━━━ Data shown ━━━

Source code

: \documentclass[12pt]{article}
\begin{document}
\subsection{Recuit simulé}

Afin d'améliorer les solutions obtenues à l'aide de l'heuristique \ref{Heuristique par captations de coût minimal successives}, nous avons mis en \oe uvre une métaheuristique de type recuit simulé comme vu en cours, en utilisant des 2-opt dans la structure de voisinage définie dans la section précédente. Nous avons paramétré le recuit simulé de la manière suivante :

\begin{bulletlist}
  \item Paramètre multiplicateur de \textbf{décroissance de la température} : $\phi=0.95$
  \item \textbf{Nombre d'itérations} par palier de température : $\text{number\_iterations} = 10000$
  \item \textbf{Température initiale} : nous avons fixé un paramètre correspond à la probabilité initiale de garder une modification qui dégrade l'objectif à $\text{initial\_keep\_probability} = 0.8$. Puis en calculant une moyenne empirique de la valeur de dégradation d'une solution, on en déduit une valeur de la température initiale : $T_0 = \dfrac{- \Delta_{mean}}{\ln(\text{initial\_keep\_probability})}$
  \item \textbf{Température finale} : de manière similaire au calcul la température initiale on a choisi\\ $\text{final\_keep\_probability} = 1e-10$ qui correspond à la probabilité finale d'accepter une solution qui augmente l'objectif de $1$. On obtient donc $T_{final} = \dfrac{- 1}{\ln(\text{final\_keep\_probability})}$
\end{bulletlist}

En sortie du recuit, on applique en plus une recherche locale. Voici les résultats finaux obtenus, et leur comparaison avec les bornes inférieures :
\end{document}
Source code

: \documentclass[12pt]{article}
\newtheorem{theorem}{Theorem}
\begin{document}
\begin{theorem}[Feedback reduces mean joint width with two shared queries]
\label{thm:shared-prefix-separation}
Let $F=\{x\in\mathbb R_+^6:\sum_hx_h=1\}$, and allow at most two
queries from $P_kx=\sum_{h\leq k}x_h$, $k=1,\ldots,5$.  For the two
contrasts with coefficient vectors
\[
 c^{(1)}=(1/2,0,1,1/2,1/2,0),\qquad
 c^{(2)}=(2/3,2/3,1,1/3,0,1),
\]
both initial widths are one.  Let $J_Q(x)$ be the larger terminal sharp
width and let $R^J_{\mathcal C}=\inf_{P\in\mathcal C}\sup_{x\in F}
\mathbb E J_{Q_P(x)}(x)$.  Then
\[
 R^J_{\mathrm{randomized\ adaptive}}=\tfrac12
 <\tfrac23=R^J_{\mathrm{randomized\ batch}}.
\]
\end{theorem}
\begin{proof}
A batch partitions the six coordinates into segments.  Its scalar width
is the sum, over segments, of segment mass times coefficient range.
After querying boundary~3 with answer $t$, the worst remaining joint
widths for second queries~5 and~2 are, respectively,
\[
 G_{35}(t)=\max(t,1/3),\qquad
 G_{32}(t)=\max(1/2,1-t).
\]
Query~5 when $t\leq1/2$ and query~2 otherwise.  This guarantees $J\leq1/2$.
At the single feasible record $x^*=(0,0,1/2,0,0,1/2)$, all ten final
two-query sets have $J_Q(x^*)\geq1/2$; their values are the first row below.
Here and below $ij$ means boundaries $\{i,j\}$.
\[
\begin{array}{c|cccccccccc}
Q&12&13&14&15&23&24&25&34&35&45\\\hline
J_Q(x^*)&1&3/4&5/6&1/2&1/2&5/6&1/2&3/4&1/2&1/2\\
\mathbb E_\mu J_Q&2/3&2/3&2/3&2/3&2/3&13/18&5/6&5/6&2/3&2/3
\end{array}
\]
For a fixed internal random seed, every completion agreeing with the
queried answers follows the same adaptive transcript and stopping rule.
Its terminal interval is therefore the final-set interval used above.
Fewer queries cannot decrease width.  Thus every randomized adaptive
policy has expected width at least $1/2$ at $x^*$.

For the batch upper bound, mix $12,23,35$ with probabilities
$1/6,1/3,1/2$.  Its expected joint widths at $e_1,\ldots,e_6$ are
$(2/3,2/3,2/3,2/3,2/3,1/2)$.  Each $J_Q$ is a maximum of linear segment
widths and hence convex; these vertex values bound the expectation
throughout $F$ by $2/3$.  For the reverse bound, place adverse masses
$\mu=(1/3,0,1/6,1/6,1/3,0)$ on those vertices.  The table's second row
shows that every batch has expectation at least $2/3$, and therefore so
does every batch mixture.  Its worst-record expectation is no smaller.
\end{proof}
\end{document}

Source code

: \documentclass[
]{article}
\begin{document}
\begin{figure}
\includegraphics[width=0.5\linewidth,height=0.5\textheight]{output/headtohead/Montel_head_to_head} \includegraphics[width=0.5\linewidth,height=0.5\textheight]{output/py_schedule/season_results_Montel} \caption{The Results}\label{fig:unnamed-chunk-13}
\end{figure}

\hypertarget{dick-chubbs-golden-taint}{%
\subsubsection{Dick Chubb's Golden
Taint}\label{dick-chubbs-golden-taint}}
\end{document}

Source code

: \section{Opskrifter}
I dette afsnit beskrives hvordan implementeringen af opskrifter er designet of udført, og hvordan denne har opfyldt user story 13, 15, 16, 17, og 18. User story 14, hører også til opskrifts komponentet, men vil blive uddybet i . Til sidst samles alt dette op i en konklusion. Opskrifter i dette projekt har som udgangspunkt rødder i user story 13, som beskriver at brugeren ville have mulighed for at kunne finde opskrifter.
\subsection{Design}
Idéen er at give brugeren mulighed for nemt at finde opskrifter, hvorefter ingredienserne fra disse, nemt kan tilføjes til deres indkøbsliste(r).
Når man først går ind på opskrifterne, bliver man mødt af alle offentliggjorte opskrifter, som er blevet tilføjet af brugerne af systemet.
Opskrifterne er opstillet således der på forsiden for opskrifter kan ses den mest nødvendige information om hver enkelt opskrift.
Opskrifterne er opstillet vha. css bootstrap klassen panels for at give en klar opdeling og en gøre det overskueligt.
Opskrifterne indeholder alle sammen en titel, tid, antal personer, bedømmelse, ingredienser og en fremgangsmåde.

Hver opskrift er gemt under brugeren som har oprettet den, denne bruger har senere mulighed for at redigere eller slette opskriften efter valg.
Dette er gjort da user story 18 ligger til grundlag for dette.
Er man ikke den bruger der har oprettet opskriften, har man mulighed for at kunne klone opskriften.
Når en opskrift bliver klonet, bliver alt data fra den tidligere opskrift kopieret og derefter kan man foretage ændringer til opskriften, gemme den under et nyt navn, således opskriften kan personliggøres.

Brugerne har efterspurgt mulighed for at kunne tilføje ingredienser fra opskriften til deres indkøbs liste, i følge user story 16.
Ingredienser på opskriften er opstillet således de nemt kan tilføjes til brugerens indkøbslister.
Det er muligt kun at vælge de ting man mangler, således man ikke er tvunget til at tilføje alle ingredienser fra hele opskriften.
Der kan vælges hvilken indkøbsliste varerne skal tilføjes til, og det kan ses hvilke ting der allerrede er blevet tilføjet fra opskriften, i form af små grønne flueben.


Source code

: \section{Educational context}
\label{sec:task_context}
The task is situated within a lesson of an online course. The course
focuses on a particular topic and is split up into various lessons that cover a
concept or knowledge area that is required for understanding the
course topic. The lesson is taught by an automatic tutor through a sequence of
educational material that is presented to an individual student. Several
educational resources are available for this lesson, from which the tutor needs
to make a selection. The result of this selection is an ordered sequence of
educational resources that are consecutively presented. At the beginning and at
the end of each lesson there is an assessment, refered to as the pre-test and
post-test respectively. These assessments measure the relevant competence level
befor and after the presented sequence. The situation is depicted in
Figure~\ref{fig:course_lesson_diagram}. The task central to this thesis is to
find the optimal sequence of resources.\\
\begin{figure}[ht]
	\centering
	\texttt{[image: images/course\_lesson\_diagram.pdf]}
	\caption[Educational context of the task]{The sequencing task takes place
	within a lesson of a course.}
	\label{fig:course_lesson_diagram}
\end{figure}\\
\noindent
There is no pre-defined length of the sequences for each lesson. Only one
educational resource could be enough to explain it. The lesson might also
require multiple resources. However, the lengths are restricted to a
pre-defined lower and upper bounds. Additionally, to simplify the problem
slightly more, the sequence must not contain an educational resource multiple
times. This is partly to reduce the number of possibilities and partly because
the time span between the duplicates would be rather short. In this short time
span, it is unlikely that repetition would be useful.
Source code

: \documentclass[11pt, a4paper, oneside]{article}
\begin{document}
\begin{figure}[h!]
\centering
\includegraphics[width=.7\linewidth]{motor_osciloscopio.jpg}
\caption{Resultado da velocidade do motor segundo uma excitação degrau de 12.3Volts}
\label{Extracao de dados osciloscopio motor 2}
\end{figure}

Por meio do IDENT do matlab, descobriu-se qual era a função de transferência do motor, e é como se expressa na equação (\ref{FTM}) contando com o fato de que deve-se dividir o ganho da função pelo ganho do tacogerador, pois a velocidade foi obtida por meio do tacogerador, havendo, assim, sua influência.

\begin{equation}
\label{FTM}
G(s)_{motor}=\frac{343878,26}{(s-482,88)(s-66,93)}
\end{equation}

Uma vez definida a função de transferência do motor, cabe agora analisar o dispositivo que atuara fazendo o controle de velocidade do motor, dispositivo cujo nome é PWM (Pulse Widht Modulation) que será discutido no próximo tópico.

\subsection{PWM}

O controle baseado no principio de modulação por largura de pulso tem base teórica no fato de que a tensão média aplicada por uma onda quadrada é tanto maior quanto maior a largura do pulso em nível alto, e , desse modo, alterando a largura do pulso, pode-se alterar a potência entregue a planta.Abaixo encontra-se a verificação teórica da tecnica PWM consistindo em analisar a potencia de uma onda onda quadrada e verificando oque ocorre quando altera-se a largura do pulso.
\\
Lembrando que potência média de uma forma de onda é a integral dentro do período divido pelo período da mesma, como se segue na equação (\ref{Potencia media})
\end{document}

━━━

**What you need to do**
In the entries above, the lines from the one bearing "educational material that" up to and including the one bearing "educational resources that" should be transcribed exactly; no other line is wanted.

**Response**
educational material that is presented to an individual student. Several
educational resources are available for this lesson, from which the tutor needs
to make a selection. The result of this selection is an ordered sequence of
educational resources that are consecutively presented. At the beginning and at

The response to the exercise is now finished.